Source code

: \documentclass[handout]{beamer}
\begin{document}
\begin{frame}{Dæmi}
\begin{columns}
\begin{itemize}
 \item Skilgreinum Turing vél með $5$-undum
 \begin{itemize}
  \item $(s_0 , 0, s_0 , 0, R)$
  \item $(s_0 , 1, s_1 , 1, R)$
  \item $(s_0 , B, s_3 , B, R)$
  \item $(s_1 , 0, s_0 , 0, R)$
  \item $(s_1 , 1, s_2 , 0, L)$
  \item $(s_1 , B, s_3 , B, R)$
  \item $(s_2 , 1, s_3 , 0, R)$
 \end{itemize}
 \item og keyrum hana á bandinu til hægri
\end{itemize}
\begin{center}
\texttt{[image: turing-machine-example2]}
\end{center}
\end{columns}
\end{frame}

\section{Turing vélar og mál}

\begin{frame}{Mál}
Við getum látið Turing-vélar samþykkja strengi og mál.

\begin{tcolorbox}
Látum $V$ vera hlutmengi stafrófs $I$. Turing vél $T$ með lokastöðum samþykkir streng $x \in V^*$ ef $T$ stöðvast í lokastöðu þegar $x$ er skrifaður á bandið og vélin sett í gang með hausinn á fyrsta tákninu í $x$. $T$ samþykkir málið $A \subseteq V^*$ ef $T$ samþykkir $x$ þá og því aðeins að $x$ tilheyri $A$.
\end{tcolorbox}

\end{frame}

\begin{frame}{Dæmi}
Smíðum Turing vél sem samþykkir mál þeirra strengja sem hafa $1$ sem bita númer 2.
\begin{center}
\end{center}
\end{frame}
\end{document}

+-------+

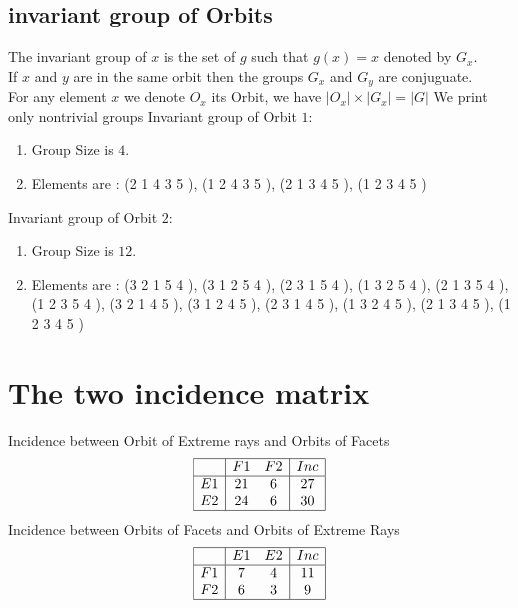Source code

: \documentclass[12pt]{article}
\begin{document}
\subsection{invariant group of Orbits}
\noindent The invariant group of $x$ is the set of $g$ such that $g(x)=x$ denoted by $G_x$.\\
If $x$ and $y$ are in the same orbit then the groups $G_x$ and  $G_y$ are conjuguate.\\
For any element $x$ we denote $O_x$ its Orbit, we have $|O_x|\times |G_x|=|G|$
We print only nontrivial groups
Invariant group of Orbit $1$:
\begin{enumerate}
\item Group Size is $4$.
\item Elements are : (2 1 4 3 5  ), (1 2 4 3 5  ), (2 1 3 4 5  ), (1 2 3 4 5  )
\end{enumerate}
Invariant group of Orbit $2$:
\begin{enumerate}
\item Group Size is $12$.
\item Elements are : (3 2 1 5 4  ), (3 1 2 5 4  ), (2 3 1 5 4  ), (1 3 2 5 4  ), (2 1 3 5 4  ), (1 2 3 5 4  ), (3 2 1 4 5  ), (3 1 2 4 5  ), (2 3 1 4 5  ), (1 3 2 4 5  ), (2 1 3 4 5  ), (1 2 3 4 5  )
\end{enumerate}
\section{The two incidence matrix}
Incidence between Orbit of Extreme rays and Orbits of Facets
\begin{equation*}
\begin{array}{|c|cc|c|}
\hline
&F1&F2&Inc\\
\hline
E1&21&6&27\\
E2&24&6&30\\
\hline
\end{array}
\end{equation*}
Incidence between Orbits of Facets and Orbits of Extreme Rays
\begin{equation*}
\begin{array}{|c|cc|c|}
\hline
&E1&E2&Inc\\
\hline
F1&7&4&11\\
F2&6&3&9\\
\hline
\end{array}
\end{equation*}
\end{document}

+-------+

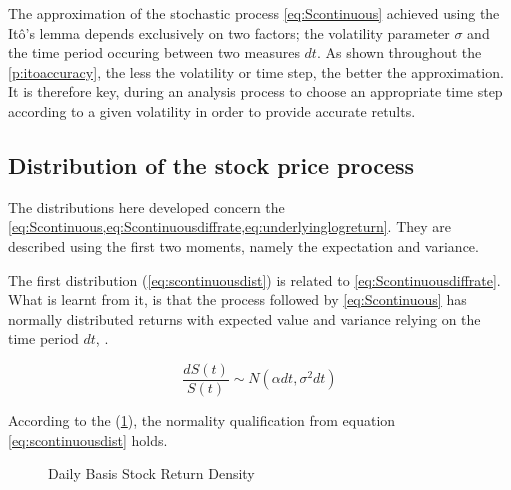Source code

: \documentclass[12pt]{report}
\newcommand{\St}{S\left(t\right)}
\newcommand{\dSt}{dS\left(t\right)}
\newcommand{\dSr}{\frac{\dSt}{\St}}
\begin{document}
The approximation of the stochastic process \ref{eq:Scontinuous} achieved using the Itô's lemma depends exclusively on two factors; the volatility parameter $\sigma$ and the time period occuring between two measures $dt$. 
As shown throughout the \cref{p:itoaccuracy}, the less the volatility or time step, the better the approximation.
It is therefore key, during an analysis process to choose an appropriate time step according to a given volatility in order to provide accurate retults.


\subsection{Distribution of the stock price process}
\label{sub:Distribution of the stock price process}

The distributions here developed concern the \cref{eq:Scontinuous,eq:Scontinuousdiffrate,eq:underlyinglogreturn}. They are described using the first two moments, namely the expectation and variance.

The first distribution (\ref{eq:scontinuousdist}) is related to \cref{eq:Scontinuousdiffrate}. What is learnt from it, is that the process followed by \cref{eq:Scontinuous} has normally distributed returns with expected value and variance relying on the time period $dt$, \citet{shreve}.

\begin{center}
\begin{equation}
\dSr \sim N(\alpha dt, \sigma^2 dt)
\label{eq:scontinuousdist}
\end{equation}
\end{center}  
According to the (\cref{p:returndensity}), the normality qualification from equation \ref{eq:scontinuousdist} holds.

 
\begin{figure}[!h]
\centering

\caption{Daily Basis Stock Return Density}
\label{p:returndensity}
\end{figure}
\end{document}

+-------+

**Work order**
Look in the material above for the line with "Size is $12$." and the line with "Incidence between Orbits", and transcribe exactly those lines and all lines between them, nothing more.

**Solution**
\item Group Size is $12$.
\item Elements are : (3 2 1 5 4  ), (3 1 2 5 4  ), (2 3 1 5 4  ), (1 3 2 5 4  ), (2 1 3 5 4  ), (1 2 3 5 4  ), (3 2 1 4 5  ), (3 1 2 4 5  ), (2 3 1 4 5  ), (1 3 2 4 5  ), (2 1 3 4 5  ), (1 2 3 4 5  )
\end{enumerate}
\section{The two incidence matrix}
Incidence between Orbit of Extreme rays and Orbits of Facets
\begin{equation*}
\begin{array}{|c|cc|c|}
\hline
&F1&F2&Inc\\
\hline
E1&21&6&27\\
E2&24&6&30\\
\hline
\end{array}
\end{equation*}
Incidence between Orbits of Facets and Orbits of Extreme Rays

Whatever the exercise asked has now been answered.